Good morning everyone. Welcome to a new month, cold weather and a new set of IP news.
Reels vs reelz
For those of you who don´t use Instagram, the social media platform launched last week a new feature (similar to TikTok): a short-video feature called called Reels.
ReelzChannel, a US network launched in 2006 that reaches 50 million homes in the US, claims that the feature’s name infringes on its trademark, usurping their goodwill and likely to confuse consumers as to whether or not these are actually related.
ReelzChannel is therefore suing for trademark infringement, trademark dilution and unfair competition, among others. It is seeking an injunction banning Instagram and Facebook from using Reels and damages in an amount to be determined.
Amazon launches IP accelerator in Europe
Last week Amazon launched the Intellectual Property Accelerator (IP Accelerator) in France, Germany, Italy, Spain, Netherlands and the United Kingdom, in an effort to make it easier and more cost-effective for SMEs to obtain trademarks, protect their brands and tackle counterfeit goods.
IP Accelerator, which is available to any brand selling in Amazon’s stores, connects entrepreneurs directly with a curated network of European law firms with expertise in IP rights. Participating law firms will charge fees to SMEs at pre-negotiated rates, giving sellers confidence and clarity about how much obtaining a trademark will cost them. In addition, SMEs can also seek general IP advice from these law firms as their brands and businesses grow. Through this program, Amazon seeks to ensure low cost assistance to European SMEs.

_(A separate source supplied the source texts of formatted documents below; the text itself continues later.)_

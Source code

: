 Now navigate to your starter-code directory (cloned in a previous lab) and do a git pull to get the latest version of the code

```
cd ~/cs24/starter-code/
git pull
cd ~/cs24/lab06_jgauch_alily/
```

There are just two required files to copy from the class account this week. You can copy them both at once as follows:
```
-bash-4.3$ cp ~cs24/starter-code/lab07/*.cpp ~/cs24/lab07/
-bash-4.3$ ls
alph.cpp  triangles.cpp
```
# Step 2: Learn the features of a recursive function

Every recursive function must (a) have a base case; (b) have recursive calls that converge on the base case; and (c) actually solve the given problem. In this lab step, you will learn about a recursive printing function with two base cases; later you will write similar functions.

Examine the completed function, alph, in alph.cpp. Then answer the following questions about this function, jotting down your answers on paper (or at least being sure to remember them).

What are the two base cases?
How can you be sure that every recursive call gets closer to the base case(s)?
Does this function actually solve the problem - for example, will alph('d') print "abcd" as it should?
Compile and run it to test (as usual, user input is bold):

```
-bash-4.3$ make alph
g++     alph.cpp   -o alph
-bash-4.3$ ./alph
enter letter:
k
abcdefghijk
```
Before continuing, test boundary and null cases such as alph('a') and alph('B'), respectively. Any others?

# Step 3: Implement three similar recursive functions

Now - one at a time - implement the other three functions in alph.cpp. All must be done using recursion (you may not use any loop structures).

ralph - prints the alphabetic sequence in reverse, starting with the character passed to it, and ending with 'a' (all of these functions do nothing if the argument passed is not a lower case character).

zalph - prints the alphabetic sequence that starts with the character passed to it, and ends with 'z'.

Businesses using IP Accelerator will also get access to Amazon’s wider brand protection services before their trademark registration is officially issued (Amazon’s Brand Registry).
Amazon patents technology to track down streaming pirates
Amazon proposes a technology to add unique identifiers to streaming video, like a watermark.
The patent description is complex, but in short if a ‘pirating’ subscriber records a copy of an Amazon series, for example “Zero Zero Zero”, this subscriber has a unique identifier (ID:1011). When this person plays the video, Amazon generates customised manifest data based on this ID, used by Amazon´s services to allow the user to view the show on its device through its account. When the subscriber records the video, with an HD camera in this example, this includes a code or mark that points back to the manifest data. The identification code can be clearly visible but it can also be invisible. That can be useful to make it hard for pirates to remove these identifiers.
Through this watermark, Amazon should be able to easily track down the source of the pirated content.